Page MenuHomePhabricator

Investigate if pre-rendering images is having an impact on performance
Closed, ResolvedPublic

Description

  1. Investigate a way to look at the performance data for files uploaded since October 22
  2. compare those image load times with other low-traffic images that may not have been pre-rendered.
  1. https://gerrit.wikimedia.org/r/174933
  2. https://gerrit.wikimedia.org/r/174928

"Still needs tests, but can be reviewed already. I'm not happy about the promise being passed around that much, but I don't really see a way around it without major refactoring."

Event Timeline

MarkTraceur assigned this task to Gilles.
MarkTraceur raised the priority of this task from to Medium.
MarkTraceur updated the task description. (Show Details)
MarkTraceur added a project: Multimedia.
MarkTraceur moved this task to Next up on the Multimedia board.
MarkTraceur changed Security from none to None.
MarkTraceur subscribed.

Change 174933 had a related patch set uploaded (by Gilles):
Track the most recent upload time for performance events

https://gerrit.wikimedia.org/r/174933

Patch-For-Review

Change 174933 merged by jenkins-bot:
Track the most recent upload time for performance events

https://gerrit.wikimedia.org/r/174933

Tgr raised the priority of this task from Medium to High.Dec 11 2014, 12:47 AM

I'm going to backport this to get the results a couple of days earlier. It should be a good source of information about chaining as well (checking if it's worth doing).

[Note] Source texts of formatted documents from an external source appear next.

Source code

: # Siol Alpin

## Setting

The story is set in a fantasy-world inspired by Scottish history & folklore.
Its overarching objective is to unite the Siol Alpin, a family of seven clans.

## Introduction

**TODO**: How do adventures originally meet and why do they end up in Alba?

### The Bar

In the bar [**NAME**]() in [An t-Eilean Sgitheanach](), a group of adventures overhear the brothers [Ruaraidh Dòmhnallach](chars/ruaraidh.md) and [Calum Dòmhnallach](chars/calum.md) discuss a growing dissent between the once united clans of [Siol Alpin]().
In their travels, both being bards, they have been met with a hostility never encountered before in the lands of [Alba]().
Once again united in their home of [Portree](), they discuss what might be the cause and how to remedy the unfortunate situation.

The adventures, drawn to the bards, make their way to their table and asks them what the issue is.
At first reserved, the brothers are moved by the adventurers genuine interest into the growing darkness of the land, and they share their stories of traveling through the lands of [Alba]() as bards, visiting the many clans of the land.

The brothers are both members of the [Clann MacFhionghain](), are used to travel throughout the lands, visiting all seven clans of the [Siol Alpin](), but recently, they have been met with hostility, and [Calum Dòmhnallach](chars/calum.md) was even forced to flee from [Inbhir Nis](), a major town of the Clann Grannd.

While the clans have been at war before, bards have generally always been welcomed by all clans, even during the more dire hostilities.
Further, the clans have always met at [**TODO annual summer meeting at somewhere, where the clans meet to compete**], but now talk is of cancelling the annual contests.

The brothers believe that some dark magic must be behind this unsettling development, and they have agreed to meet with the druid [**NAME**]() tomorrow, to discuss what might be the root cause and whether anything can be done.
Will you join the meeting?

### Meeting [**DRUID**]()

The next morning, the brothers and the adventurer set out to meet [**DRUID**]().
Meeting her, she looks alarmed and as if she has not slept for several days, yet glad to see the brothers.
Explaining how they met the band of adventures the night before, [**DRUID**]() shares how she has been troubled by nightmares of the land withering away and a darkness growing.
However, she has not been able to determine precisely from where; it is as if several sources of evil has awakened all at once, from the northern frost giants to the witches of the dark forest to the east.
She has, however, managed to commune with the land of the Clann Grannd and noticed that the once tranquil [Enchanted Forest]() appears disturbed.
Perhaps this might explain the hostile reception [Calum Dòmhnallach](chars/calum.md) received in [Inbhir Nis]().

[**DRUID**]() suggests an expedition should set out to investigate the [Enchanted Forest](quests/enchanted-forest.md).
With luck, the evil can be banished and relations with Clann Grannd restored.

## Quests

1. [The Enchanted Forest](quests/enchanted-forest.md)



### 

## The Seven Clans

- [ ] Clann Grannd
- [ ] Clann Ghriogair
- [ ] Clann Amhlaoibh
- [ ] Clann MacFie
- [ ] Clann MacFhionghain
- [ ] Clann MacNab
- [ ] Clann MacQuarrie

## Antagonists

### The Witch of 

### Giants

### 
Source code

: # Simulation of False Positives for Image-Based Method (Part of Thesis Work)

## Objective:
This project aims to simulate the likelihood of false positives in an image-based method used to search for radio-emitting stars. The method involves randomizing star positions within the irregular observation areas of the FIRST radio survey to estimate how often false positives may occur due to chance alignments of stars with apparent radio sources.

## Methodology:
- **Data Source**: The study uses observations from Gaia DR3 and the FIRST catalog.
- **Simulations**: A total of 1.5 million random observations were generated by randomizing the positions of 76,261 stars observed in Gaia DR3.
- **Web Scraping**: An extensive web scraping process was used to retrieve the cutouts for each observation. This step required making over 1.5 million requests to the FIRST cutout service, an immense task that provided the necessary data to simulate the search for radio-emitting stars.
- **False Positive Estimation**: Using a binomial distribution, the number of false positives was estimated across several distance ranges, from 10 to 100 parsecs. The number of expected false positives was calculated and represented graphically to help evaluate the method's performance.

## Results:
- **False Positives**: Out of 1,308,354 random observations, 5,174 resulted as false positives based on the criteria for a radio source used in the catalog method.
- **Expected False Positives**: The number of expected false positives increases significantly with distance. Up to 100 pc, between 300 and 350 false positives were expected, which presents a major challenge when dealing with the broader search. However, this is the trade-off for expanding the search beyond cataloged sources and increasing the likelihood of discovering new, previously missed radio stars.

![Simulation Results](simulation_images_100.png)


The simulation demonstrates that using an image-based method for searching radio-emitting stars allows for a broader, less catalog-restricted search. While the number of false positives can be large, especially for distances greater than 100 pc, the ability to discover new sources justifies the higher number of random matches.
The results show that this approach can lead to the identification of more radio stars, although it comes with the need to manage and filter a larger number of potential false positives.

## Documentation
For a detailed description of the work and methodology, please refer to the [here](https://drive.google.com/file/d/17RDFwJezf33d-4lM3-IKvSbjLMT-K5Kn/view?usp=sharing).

Change 179918 had a related patch set uploaded (by Gilles):
Track the most recent upload time for performance events

https://gerrit.wikimedia.org/r/179918

Patch-For-Review

Change 179918 merged by jenkins-bot:
Track the most recent upload time for performance events

https://gerrit.wikimedia.org/r/179918

Change 179921 had a related patch set uploaded (by Gilles):
Backport Media Viewer performance tracking

https://gerrit.wikimedia.org/r/179921

Patch-For-Review

Change 179921 merged by jenkins-bot:
Backport Media Viewer performance tracking

https://gerrit.wikimedia.org/r/179921

Initial poking at the data suggests that prerendering actually worsened performance. I'll work on creating graphs around the period of when prerendering and chaining were introduced, in order to verify if the correlation is real, or if something else is responsible.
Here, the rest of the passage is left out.